If you’ve ever been involved with small nonprofits, you know they’re usually in a tight spot, probably due to the continual need to secure resources. It’s a sad reality discussed by two authors who were and are themselves involved in and committed to the positive change many nonprofits are trying to accomplish. As Claire Dunning (in Nonprofit Neighborhoods: An Urban History of Inequality and the American State, University of Chicago Press) and Myrl Beam (in Gay, Inc.: The Nonprofitization of Queer Politics, University of Minneapolis Press) explain, that reality starts to look pretty intentionally designed.
Both authors examine nonprofits’ structures and challenges through the use of case studies.
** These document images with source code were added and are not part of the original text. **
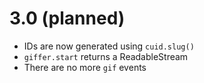 # 3.0 (planned)

- IDs are now generated using `cuid.slug()`
- `giffer.start` returns a ReadableStream
- There are no more `gif` events
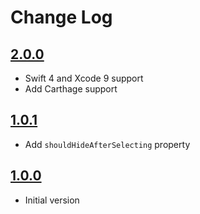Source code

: # Change Log

## [2.0.0](https://github.com/LaurentiuUngur/LUAutocompleteView/releases/tag/2.0.0)

- Swift 4 and Xcode 9 support
- Add Carthage support

## [1.0.1](https://github.com/LaurentiuUngur/LUAutocompleteView/releases/tag/1.0.1)

- Add `shouldHideAfterSelecting` property

## [1.0.0](https://github.com/LaurentiuUngur/LUAutocompleteView/releases/tag/1.0.0)

- Initial version
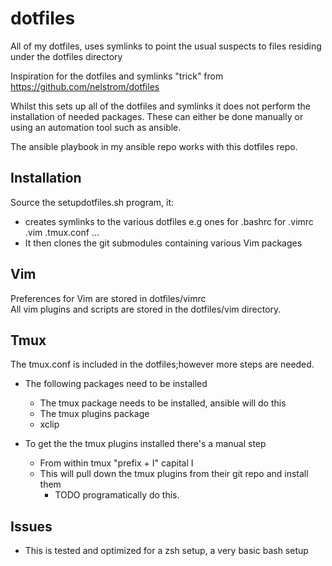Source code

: # dotfiles

All of my dotfiles, uses symlinks to point the usual suspects to files residing under the dotfiles directory

Inspiration for the dotfiles and symlinks "trick" from https://github.com/nelstrom/dotfiles

Whilst this sets up all of the dotfiles and symlinks it does not perform the
installation of needed packages. These can either be done manually or  using
an automation tool such as ansible.

The ansible playbook in my ansible repo works with this dotfiles repo.

## Installation 

Source the setupdotfiles.sh program, it: 

- creates symlinks to the various dotfiles 
  e.g   ones for .bashrc for .vimrc .vim .tmux.conf ...
- It then clones the git submodules containing various Vim packages

## Vim
Preferences for Vim are stored in dotfiles/vimrc  
All vim plugins and scripts are stored in the dotfiles/vim directory.

## Tmux
The tmux.conf is included in the dotfiles;however  more steps are needed.
- The following packages need to be installed
    - The tmux package needs to be installed, ansible will do this
    - The tmux plugins package
    - xclip

- To get the the tmux plugins installed there's a manual step
    - From within tmux "prefix + I" capital I
    - This will pull down the tmux plugins from their git repo and install
      them
      - TODO programatically do this.

## Issues
- This is tested and optimized for a zsh setup, a very basic bash setup

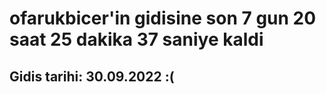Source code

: # ofarukbicer'in gidisine son 7 gun 20 saat 25 dakika 37 saniye kaldi

## Gidis tarihi: 30.09.2022 :(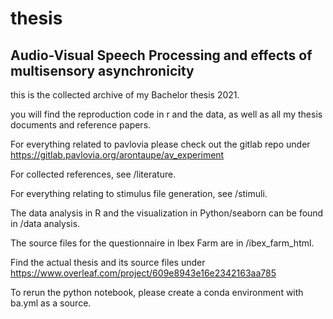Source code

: # thesis
## Audio-Visual Speech Processing and effects of multisensory asynchronicity
this is the collected archive of my Bachelor thesis 2021.

you will find the reproduction code in r and the data, as well as all my thesis documents and reference papers.

For everything related to pavlovia please check out the gitlab repo under
https://gitlab.pavlovia.org/arontaupe/av_experiment

For collected references, see /literature.

For everything relating to stimulus file generation, see /stimuli.

The data analysis in R and the visualization in Python/seaborn can be found in /data analysis.

The source files for the questionnaire in Ibex Farm are in /ibex_farm_html.

Find the actual thesis and its source files under
https://www.overleaf.com/project/609e8943e16e2342163aa785

To rerun the python notebook, please create a conda environment with ba.yml as a source.
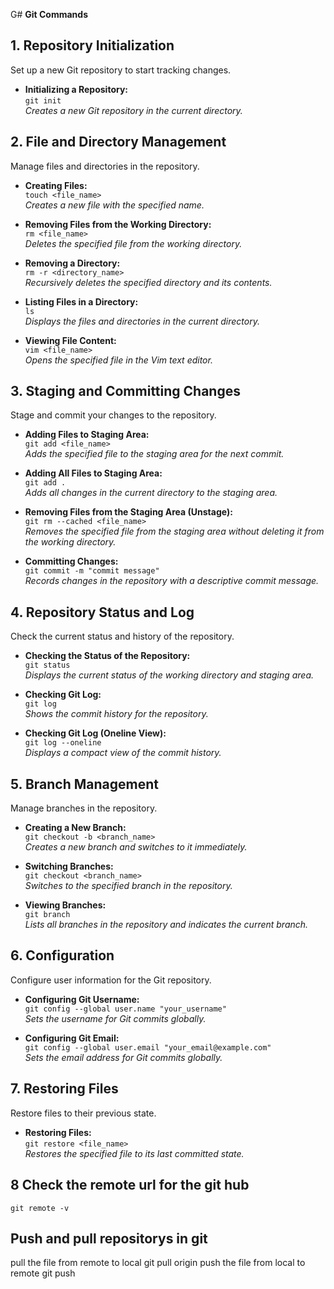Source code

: G# **Git Commands**

## **1. Repository Initialization**
Set up a new Git repository to start tracking changes.

- **Initializing a Repository:**  
  `git init`  
  *Creates a new Git repository in the current directory.*

## **2. File and Directory Management**
Manage files and directories in the repository.

- **Creating Files:**  
  `touch <file_name>`  
  *Creates a new file with the specified name.*

- **Removing Files from the Working Directory:**  
  `rm <file_name>`  
  *Deletes the specified file from the working directory.*

- **Removing a Directory:**  
  `rm -r <directory_name>`  
  *Recursively deletes the specified directory and its contents.*

- **Listing Files in a Directory:**  
  `ls`  
  *Displays the files and directories in the current directory.*

- **Viewing File Content:**  
  `vim <file_name>`  
  *Opens the specified file in the Vim text editor.*

## **3. Staging and Committing Changes**
Stage and commit your changes to the repository.

- **Adding Files to Staging Area:**  
  `git add <file_name>`  
  *Adds the specified file to the staging area for the next commit.*

- **Adding All Files to Staging Area:**  
  `git add .`  
  *Adds all changes in the current directory to the staging area.*

- **Removing Files from the Staging Area (Unstage):**  
  `git rm --cached <file_name>`  
  *Removes the specified file from the staging area without deleting it from the working directory.*

- **Committing Changes:**  
  `git commit -m "commit message"`  
  *Records changes in the repository with a descriptive commit message.*

## **4. Repository Status and Log**
Check the current status and history of the repository.

- **Checking the Status of the Repository:**  
  `git status`  
  *Displays the current status of the working directory and staging area.*

- **Checking Git Log:**  
  `git log`  
  *Shows the commit history for the repository.*

- **Checking Git Log (Oneline View):**  
  `git log --oneline`  
  *Displays a compact view of the commit history.*

## **5. Branch Management**
Manage branches in the repository.

- **Creating a New Branch:**  
  `git checkout -b <branch_name>`  
  *Creates a new branch and switches to it immediately.*

- **Switching Branches:**  
  `git checkout <branch_name>`  
  *Switches to the specified branch in the repository.*

- **Viewing Branches:**  
  `git branch`  
  *Lists all branches in the repository and indicates the current branch.*

## **6. Configuration**
Configure user information for the Git repository.

- **Configuring Git Username:**  
  `git config --global user.name "your_username"`  
  *Sets the username for Git commits globally.*

- **Configuring Git Email:**  
  `git config --global user.email "your_email@example.com"`  
  *Sets the email address for Git commits globally.*

## **7. Restoring Files**
Restore files to their previous state.

- **Restoring Files:**  
  `git restore <file_name>`  
  *Restores the specified file to its last committed state.*

## 8 Check the remote url for the git hub
    git remote -v
## Push and pull repositorys in git
  pull the file from remote to local
    git pull origin <branchname>
    push the file from local to remote
    git push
While Beam’s account is more engaged with philosophers, cultural theorists, and the role of affect in the nonprofit world, Dunning’s involves conversations of public policy and urban planning. Beam analyzes one Chicago- and two Minneapolis-based nonprofits focused on LGBTQ youth, and Dunning looks at the twentieth-century history of some of Boston’s neighborhood-based nonprofits. Both, though, come back to the same conviction: the nonprofit landscape that emerged in the US after World War II was never designed to alter the structures that created the social problems nonprofits were trying to address. Rather, nonprofits were intended to handle the fallout that resulted from the rise of neoliberal policies, which generally led to the withdrawal of government from active provision of any social support.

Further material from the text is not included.